As for series books – I go in spurts. 2 years ago I spent months doing nothing but re-reads of the In Death series. One right after the other, over and over again. And because there were 20-something available (at that time) I wasn’t bored with them, even if I was re-reading the same book for the 2nd time in a month.
Other series I wait, or forget about, or lose interest in, or…well, there are a host of things. Nalini Singh’s Psy-Changeling series comes to mind. I haven’t read the last 3 or 4 releases, though I plan to come back to it at some point.
I’m just all over the place. No rhyme or reason.
To (mis)quote DNA: “I love deadlines.
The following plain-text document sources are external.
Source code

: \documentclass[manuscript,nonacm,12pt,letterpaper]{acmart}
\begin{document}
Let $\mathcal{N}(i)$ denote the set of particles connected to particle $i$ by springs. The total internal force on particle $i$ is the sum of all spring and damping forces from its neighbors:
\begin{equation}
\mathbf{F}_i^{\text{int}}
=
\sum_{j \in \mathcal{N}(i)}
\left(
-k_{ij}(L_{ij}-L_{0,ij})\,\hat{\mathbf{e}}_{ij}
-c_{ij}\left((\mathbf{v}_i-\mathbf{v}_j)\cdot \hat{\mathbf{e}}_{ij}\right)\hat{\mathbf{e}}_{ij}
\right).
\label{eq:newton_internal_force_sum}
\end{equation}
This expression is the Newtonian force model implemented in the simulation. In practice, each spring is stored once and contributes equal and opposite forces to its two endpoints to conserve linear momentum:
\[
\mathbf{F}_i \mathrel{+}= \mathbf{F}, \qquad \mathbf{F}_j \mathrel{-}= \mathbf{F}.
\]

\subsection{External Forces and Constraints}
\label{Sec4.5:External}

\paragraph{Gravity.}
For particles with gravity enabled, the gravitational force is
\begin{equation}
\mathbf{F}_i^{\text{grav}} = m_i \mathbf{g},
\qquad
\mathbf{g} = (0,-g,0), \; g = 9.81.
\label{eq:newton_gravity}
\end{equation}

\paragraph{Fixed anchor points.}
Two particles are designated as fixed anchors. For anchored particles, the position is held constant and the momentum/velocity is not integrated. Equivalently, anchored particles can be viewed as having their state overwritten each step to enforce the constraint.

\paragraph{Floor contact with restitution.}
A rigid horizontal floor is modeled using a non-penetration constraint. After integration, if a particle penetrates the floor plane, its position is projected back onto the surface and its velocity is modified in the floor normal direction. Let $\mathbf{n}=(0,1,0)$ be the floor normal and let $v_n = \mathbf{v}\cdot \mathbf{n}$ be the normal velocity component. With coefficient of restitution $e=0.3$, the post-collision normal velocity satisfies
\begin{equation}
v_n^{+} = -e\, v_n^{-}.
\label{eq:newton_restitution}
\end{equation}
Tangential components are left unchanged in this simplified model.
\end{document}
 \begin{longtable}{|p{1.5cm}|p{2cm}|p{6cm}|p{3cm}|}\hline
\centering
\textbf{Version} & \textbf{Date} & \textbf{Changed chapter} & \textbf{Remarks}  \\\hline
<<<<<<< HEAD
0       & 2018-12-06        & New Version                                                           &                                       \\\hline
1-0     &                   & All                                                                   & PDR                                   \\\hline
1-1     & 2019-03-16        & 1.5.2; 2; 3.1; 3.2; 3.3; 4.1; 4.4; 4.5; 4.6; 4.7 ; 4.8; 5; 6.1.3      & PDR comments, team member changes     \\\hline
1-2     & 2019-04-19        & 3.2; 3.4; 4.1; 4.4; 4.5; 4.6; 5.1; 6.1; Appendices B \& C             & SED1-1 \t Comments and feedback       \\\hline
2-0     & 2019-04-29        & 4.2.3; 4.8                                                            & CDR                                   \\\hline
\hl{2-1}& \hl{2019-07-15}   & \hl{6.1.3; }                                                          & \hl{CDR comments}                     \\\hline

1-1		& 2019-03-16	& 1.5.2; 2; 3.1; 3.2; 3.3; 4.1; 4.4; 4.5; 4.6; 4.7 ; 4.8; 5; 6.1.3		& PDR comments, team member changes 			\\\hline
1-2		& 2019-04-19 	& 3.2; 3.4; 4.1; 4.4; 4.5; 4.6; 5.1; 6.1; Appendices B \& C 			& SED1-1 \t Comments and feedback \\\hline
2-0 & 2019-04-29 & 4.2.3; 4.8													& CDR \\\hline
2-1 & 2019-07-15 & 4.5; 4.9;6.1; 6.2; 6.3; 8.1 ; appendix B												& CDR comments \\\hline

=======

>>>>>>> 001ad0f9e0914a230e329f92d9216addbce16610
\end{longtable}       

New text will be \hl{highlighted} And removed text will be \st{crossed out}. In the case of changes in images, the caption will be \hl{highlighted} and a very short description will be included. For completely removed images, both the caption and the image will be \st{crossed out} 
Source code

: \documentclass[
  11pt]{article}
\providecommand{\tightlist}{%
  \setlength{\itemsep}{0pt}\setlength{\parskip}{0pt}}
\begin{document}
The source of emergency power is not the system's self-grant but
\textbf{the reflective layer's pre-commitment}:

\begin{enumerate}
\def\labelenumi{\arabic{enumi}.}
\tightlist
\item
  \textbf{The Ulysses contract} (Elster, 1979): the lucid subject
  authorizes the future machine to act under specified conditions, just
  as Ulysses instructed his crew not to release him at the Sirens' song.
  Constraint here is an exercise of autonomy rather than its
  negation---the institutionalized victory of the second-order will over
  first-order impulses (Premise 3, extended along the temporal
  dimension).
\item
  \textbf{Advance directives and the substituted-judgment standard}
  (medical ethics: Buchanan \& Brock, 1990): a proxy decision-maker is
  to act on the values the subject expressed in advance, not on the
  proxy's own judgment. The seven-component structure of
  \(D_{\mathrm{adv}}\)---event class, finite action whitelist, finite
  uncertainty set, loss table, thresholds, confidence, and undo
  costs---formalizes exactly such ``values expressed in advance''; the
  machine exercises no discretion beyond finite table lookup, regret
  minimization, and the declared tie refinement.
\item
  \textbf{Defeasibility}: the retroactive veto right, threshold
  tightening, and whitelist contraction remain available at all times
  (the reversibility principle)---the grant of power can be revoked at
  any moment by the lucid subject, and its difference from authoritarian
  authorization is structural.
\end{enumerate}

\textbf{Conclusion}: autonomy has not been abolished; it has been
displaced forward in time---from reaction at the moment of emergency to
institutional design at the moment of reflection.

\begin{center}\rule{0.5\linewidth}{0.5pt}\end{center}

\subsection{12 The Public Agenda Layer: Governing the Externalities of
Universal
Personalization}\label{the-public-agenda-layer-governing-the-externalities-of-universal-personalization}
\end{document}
I like the whooshing sound they make as they fly by”
So, definitely no planned reading for me (other than Lord Perfect, that is). I’ll pick up whatever strikes my fancy, or whatever Amazon thinks I might like, always on the lookout for the next Tolkien (thought it might be GRRM, but A Dance with Dragons is turning out to be an epic fail) or the next Simmons (and by this I do not mean the next Simmons book, but the next book by Simmons or someone else which comes close to Hyperion)
What a fun, hopping blog post! Since I’m not a reviewer and am purely a reader, I’m eclectic, haphazard, go-with-the-mood kind of person. I do have a list of when books I’m watching out for are releasing, so I know what I need to buy when, and if it’s something I’m dying to read, then I get to it the minute it walks through the door. Otherwise, when new books arrive, they get put on the TBR shelf and every time I want a new book, I go meditate on the shelf and choose one that jumps out and call my name.
I think I’ve always loosely organized my reading. I try to mix it up as much as possible–read a romance, read a mystery, etc. That being said, if I’m really excited about book, I’ll read it right away.
I pick up whatever I feel like reading. But if I read one genre for too long, I’ll force myself into another direction so I don’t burn out.